Drink ice water vs. soft drinks or alcoholic beverages, share an entrée or dessert, eat appetizers as a meal, select BYOB restaurants for meals eaten with alcoholic drinks, eat out for lunch vs. dinner or “early bird specials,” and use takeout containers to bring food home for another meal.
Drive less by consolidating trips for errands, appointments, and work, find cheap gas with apps (e.g., GasBuddy, Waze), pay for gas with cash, join a retailer’s fuel rewards program, time your fill-ups (experts say Sunday and Monday are best), and check tire pressure and lighten loads.
Adjust thermostat (a little warmer in summer and cooler in winter), turn down water heater to 120 degrees, unplug items not in use using a power strip, take advantage of off-peak rates, change HVAC system air filters regularly, use LED light bulbs, and use low-flow showerheads.
Shop department store sales and use coupons, join retailer loyalty programs to earn rewards, shop at thrift and consignment stores, shop for deals online (e.g., Asos, Mango, Amazon, Zara), and make clothing repairs and alterations to extend the life of garments.
Big Ticket Items
Wait inflation out, if you can, until product inventory increases and/or interest rates and prices come down (e.g., houses, cars, computers), compare at least three product or service providers, negotiate prices with vendors, if possible, and shop around for the lowest interest rate on loans.
Play “what if?” (e.g., I increase deductible, I change coverage) with an insurance agent, double check policy discounts you qualify for, compare at least three insurance vendors, sign up for auto-pay or online billing statements, make fewer payments per year, and maintain good credit.
In summary there are many ways to “claw back” the spending power that inflation has taken away.
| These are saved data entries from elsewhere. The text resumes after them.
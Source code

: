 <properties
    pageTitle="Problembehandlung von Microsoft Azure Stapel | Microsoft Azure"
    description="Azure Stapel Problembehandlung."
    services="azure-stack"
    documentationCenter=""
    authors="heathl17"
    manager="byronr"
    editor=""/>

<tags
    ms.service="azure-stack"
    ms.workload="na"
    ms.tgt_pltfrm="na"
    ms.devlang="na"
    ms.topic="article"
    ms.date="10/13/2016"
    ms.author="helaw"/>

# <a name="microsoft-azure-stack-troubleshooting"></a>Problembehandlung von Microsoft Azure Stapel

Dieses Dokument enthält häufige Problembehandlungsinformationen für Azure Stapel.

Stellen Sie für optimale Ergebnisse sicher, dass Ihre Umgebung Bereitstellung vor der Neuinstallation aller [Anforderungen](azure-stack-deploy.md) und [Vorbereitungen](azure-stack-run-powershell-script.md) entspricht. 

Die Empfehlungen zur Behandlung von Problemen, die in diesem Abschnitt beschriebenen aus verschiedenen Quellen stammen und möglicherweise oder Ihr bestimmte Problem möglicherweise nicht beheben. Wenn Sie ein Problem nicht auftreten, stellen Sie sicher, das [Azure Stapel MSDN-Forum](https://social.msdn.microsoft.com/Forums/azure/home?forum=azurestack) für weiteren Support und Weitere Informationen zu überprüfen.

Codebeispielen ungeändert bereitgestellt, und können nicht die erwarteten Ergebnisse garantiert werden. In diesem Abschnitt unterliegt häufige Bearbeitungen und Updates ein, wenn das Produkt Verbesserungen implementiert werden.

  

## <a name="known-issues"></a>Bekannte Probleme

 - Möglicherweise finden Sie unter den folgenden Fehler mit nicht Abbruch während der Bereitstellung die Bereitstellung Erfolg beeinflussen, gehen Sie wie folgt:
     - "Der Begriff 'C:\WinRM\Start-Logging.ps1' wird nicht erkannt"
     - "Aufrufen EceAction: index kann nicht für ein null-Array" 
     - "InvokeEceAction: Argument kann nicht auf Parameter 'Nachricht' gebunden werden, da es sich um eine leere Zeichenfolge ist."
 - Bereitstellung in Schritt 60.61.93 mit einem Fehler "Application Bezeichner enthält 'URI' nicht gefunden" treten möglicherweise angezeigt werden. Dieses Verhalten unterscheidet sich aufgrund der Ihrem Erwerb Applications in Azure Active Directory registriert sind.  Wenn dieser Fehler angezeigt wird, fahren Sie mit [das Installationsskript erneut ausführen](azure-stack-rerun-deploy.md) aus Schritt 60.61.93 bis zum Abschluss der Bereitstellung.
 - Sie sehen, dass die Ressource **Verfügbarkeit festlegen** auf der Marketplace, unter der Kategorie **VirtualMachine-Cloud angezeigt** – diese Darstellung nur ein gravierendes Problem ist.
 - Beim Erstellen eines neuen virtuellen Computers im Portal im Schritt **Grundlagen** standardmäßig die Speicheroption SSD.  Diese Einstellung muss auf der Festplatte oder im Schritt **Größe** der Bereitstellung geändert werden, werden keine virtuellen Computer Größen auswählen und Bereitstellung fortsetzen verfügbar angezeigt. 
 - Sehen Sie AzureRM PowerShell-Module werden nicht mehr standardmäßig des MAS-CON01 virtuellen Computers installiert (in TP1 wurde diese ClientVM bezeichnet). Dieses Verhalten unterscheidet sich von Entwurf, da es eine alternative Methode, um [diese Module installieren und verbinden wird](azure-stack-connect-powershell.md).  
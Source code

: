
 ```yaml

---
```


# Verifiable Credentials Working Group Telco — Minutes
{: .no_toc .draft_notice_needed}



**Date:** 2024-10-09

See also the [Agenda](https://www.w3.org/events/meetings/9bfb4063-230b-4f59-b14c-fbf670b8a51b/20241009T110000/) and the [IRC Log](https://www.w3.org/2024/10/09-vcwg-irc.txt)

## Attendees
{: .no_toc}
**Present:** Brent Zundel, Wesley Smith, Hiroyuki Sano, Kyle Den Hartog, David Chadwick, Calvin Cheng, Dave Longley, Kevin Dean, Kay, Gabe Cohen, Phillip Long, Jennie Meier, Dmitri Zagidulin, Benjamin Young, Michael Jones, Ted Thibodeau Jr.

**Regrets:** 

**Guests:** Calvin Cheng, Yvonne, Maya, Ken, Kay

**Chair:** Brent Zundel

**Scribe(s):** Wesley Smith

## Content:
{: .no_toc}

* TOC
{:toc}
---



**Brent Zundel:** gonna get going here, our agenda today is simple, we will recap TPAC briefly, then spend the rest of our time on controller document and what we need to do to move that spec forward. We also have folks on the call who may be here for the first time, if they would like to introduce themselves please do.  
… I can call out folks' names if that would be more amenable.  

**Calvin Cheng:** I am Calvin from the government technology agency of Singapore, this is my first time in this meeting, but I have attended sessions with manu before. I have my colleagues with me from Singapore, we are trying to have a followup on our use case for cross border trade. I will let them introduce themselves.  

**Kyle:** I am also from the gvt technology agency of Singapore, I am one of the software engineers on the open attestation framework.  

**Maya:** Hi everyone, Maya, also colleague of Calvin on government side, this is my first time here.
Try different strategies and stick with those that work for you.
This post provides general personal finance or consumer decision-making information and does not address all the variables that apply to an individual’s unique situation. It does not endorse specific products or services and should not be construed as legal or financial advice. If professional assistance is required, the services of a competent professional should be sought.